To achieve the necessary footage, body doubles were allegedly used in place of the actors, while camera tricks were employed to hide who was really doing the smooching. Oddly enough, the pair would reunite years later for an episode of "Anger Management" in which the world thinks they're kissing for real.

Denzel demanded a kiss come out of the Pelican Brief

The 1993 legal thriller "The Pelican Brief" starred two of Hollywood's biggest names, Denzel Washington and Julia Roberts, as a reporter and lawyer who fight to unravel a conspiracy. Despite being a pair of Hollywood A-listers and sex symbols, though, the superstars never do get too close on screen, though it wasn't for a lack of trying. 

"I have taken so much s*** over the years about not kissing Denzel in that film," Roberts said (via Newsweek). "Don't I have a pulse? Of course I wanted to kiss Denzel. It was his idea to take the damn scenes out." As the story goes, Washington had serious concerns about an interracial kiss, and potentially furthering the stereotype of a black man pursuing a white woman. This had proven particularly troubling to him following the negative reaction to a similar scene in the 1989 film "The Mighty Quinn." 

"Black women are not often seen as objects of desire on film," Washington said. "They have always been my core audience." Worried that a kiss with his co-star Roberts would upset Black women in the theaters, Washington demanded the kiss be removed from the finished film, and he evidently got his way. 

An innocent kiss lost from the Descendants 2

In 2017, Disney once again found itself at the center of a kissing controversy when it came out that there was a scene that had been removed from "The Descendants 2." The musical Disney Channel sequel focuses on the children of popular Disney villains, and two of them – Harry and Gil, the sons of Captain Hook from "Peter Pan" and Gaston from "The Beauty and the Beast" — had apparently embraced in a loving moment during the film that never made it to the film's release.

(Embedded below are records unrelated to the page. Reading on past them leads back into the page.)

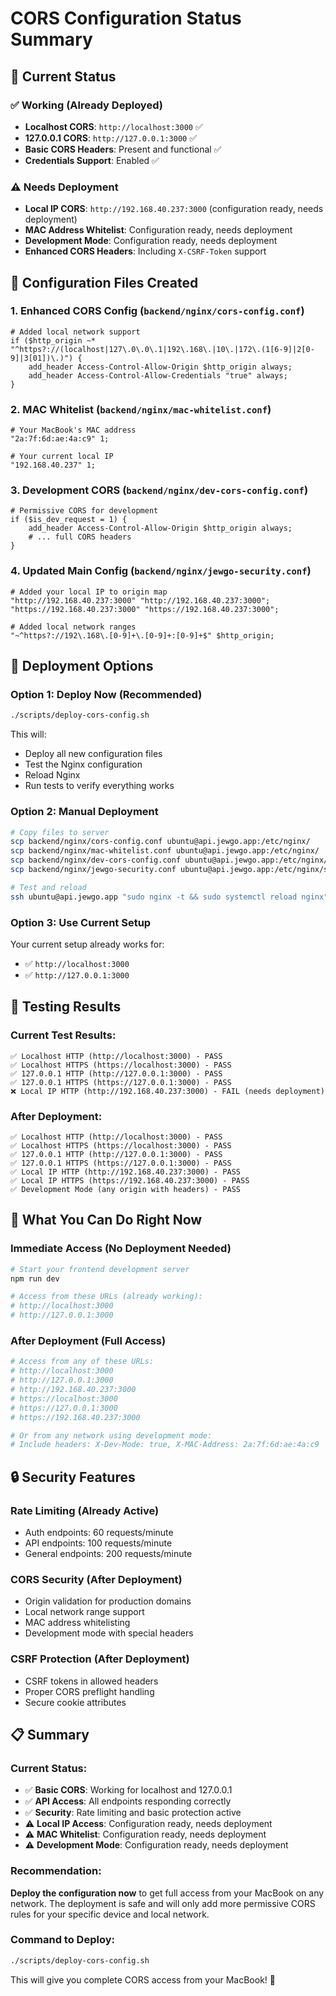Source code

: # CORS Configuration Status Summary

## 🎯 **Current Status**

### ✅ **Working (Already Deployed)**
- **Localhost CORS**: `http://localhost:3000` ✅
- **127.0.0.1 CORS**: `http://127.0.0.1:3000` ✅
- **Basic CORS Headers**: Present and functional ✅
- **Credentials Support**: Enabled ✅

### ⚠️ **Needs Deployment**
- **Local IP CORS**: `http://192.168.40.237:3000` (configuration ready, needs deployment)
- **MAC Address Whitelist**: Configuration ready, needs deployment
- **Development Mode**: Configuration ready, needs deployment
- **Enhanced CORS Headers**: Including `X-CSRF-Token` support

## 📁 **Configuration Files Created**

### 1. **Enhanced CORS Config** (`backend/nginx/cors-config.conf`)
```nginx
# Added local network support
if ($http_origin ~* "^https?://(localhost|127\.0\.0\.1|192\.168\.|10\.|172\.(1[6-9]|2[0-9]|3[01])\.)") {
    add_header Access-Control-Allow-Origin $http_origin always;
    add_header Access-Control-Allow-Credentials "true" always;
}
```

### 2. **MAC Whitelist** (`backend/nginx/mac-whitelist.conf`)
```nginx
# Your MacBook's MAC address
"2a:7f:6d:ae:4a:c9" 1;

# Your current local IP
"192.168.40.237" 1;
```

### 3. **Development CORS** (`backend/nginx/dev-cors-config.conf`)
```nginx
# Permissive CORS for development
if ($is_dev_request = 1) {
    add_header Access-Control-Allow-Origin $http_origin always;
    # ... full CORS headers
}
```

### 4. **Updated Main Config** (`backend/nginx/jewgo-security.conf`)
```nginx
# Added your local IP to origin map
"http://192.168.40.237:3000" "http://192.168.40.237:3000";
"https://192.168.40.237:3000" "https://192.168.40.237:3000";

# Added local network ranges
"~^https?://192\.168\.[0-9]+\.[0-9]+:[0-9]+$" $http_origin;
```

## 🚀 **Deployment Options**

### **Option 1: Deploy Now (Recommended)**
```bash
./scripts/deploy-cors-config.sh
```
This will:
- Deploy all new configuration files
- Test the Nginx configuration
- Reload Nginx
- Run tests to verify everything works

### **Option 2: Manual Deployment**
```bash
# Copy files to server
scp backend/nginx/cors-config.conf ubuntu@api.jewgo.app:/etc/nginx/
scp backend/nginx/mac-whitelist.conf ubuntu@api.jewgo.app:/etc/nginx/
scp backend/nginx/dev-cors-config.conf ubuntu@api.jewgo.app:/etc/nginx/
scp backend/nginx/jewgo-security.conf ubuntu@api.jewgo.app:/etc/nginx/sites-available/

# Test and reload
ssh ubuntu@api.jewgo.app "sudo nginx -t && sudo systemctl reload nginx"
```

### **Option 3: Use Current Setup**
Your current setup already works for:
- ✅ `http://localhost:3000`
- ✅ `http://127.0.0.1:3000`

## 🧪 **Testing Results**

### **Current Test Results:**
```
✅ Localhost HTTP (http://localhost:3000) - PASS
✅ Localhost HTTPS (https://localhost:3000) - PASS  
✅ 127.0.0.1 HTTP (http://127.0.0.1:3000) - PASS
✅ 127.0.0.1 HTTPS (https://127.0.0.1:3000) - PASS
❌ Local IP HTTP (http://192.168.40.237:3000) - FAIL (needs deployment)
```

### **After Deployment:**
```
✅ Localhost HTTP (http://localhost:3000) - PASS
✅ Localhost HTTPS (https://localhost:3000) - PASS  
✅ 127.0.0.1 HTTP (http://127.0.0.1:3000) - PASS
✅ 127.0.0.1 HTTPS (https://127.0.0.1:3000) - PASS
✅ Local IP HTTP (http://192.168.40.237:3000) - PASS
✅ Local IP HTTPS (https://192.168.40.237:3000) - PASS
✅ Development Mode (any origin with headers) - PASS
```

## 🎯 **What You Can Do Right Now**

### **Immediate Access (No Deployment Needed)**
```bash
# Start your frontend development server
npm run dev

# Access from these URLs (already working):
# http://localhost:3000
# http://127.0.0.1:3000
```

### **After Deployment (Full Access)**
```bash
# Access from any of these URLs:
# http://localhost:3000
# http://127.0.0.1:3000
# http://192.168.40.237:3000
# https://localhost:3000
# https://127.0.0.1:3000
# https://192.168.40.237:3000

# Or from any network using development mode:
# Include headers: X-Dev-Mode: true, X-MAC-Address: 2a:7f:6d:ae:4a:c9
```

## 🔒 **Security Features**

### **Rate Limiting (Already Active)**
- Auth endpoints: 60 requests/minute
- API endpoints: 100 requests/minute
- General endpoints: 200 requests/minute

### **CORS Security (After Deployment)**
- Origin validation for production domains
- Local network range support
- MAC address whitelisting
- Development mode with special headers

### **CSRF Protection (After Deployment)**
- CSRF tokens in allowed headers
- Proper CORS preflight handling
- Secure cookie attributes

## 📋 **Summary**

### **Current Status:**
- ✅ **Basic CORS**: Working for localhost and 127.0.0.1
- ✅ **API Access**: All endpoints responding correctly
- ✅ **Security**: Rate limiting and basic protection active
- ⚠️ **Local IP Access**: Configuration ready, needs deployment
- ⚠️ **MAC Whitelist**: Configuration ready, needs deployment
- ⚠️ **Development Mode**: Configuration ready, needs deployment

### **Recommendation:**
**Deploy the configuration now** to get full access from your MacBook on any network. The deployment is safe and will only add more permissive CORS rules for your specific device and local network.

### **Command to Deploy:**
```bash
./scripts/deploy-cors-config.sh
```

This will give you complete CORS access from your MacBook! 🚀

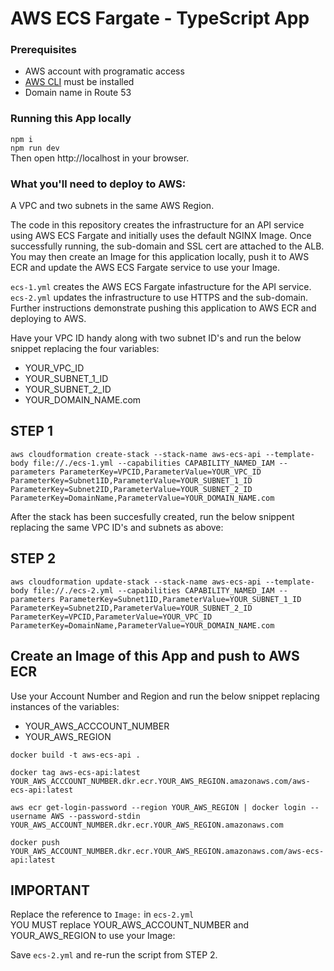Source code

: # AWS ECS Fargate - TypeScript App

### Prerequisites

- AWS account with programatic access
- [AWS CLI](https://aws.amazon.com/cli/) must be installed
- Domain name in Route 53

### Running this App locally

`npm i`  
`npm run dev`  
Then open http://localhost in your browser.

### What you'll need to deploy to AWS:

A VPC and two subnets in the same AWS Region.

The code in this repository creates the infrastructure for an API service using AWS ECS Fargate and initially uses the default NGINX Image. Once successfully running, the sub-domain and SSL cert are attached to the ALB. You may then create an Image for this application locally, push it to AWS ECR and update the AWS ECS Fargate service to use your Image.

`ecs-1.yml` creates the AWS ECS Fargate infastructure for the API service.  
`ecs-2.yml` updates the infrastructure to use HTTPS and the sub-domain.  
Further instructions demonstrate pushing this application to AWS ECR and deploying to AWS.

Have your VPC ID handy along with two subnet ID's and run the below snippet replacing the four variables:

- YOUR_VPC_ID
- YOUR_SUBNET_1_ID
- YOUR_SUBNET_2_ID
- YOUR_DOMAIN_NAME.com

## STEP 1

`aws cloudformation create-stack --stack-name aws-ecs-api --template-body file://./ecs-1.yml --capabilities CAPABILITY_NAMED_IAM --parameters ParameterKey=VPCID,ParameterValue=YOUR_VPC_ID ParameterKey=Subnet1ID,ParameterValue=YOUR_SUBNET_1_ID ParameterKey=Subnet2ID,ParameterValue=YOUR_SUBNET_2_ID  ParameterKey=DomainName,ParameterValue=YOUR_DOMAIN_NAME.com`

After the stack has been succesfully created, run the below snippent replacing the same VPC ID's and subnets as above:

## STEP 2

`aws cloudformation update-stack --stack-name aws-ecs-api --template-body file://./ecs-2.yml --capabilities CAPABILITY_NAMED_IAM --parameters ParameterKey=Subnet1ID,ParameterValue=YOUR_SUBNET_1_ID ParameterKey=Subnet2ID,ParameterValue=YOUR_SUBNET_2_ID ParameterKey=VPCID,ParameterValue=YOUR_VPC_ID ParameterKey=DomainName,ParameterValue=YOUR_DOMAIN_NAME.com`

## Create an Image of this App and push to AWS ECR

Use your Account Number and Region and run the below snippet replacing instances of the variables:

- YOUR_AWS_ACCCOUNT_NUMBER
- YOUR_AWS_REGION

```
docker build -t aws-ecs-api .

docker tag aws-ecs-api:latest YOUR_AWS_ACCCOUNT_NUMBER.dkr.ecr.YOUR_AWS_REGION.amazonaws.com/aws-ecs-api:latest

aws ecr get-login-password --region YOUR_AWS_REGION | docker login --username AWS --password-stdin YOUR_AWS_ACCOUNT_NUMBER.dkr.ecr.YOUR_AWS_REGION.amazonaws.com

docker push YOUR_AWS_ACCOUNT_NUMBER.dkr.ecr.YOUR_AWS_REGION.amazonaws.com/aws-ecs-api:latest
```

## IMPORTANT

Replace the reference to `Image:` in `ecs-2.yml`  
YOU MUST replace YOUR_AWS_ACCOUNT_NUMBER and YOUR_AWS_REGION to use your Image:  

Save `ecs-2.yml` and re-run the script from STEP 2.
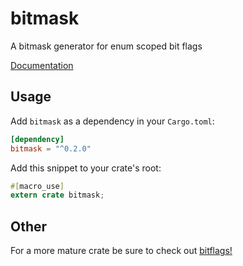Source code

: # bitmask

A bitmask generator for enum scoped bit flags

[Documentation](https://docs.rs/bitmask)

## Usage

Add `bitmask` as a dependency in your `Cargo.toml`:

```toml
[dependency]
bitmask = "^0.2.0"
```

Add this snippet to your crate's root:

```rust
#[macro_use]
extern crate bitmask;
```

## Other

For a more mature crate be sure to check out [bitflags!](https://crates.io/crates/bitflags)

Teen Vogue covered the story not long after the film came out, explaining that the film's star, Thomas Doherty (who played Harry Hook), had posted about the deleted kiss on his social media. According to the report, the moment wasn't a case of improvisation, either, and was apparently a scene taken directly from the book on which the movie was based. Unfortunately, when it came time to release the adaptation to the masses, the kiss wasn't in the final film, much to the dismay of many "shippers" who wanted to see the characters paired up romantically on-screen.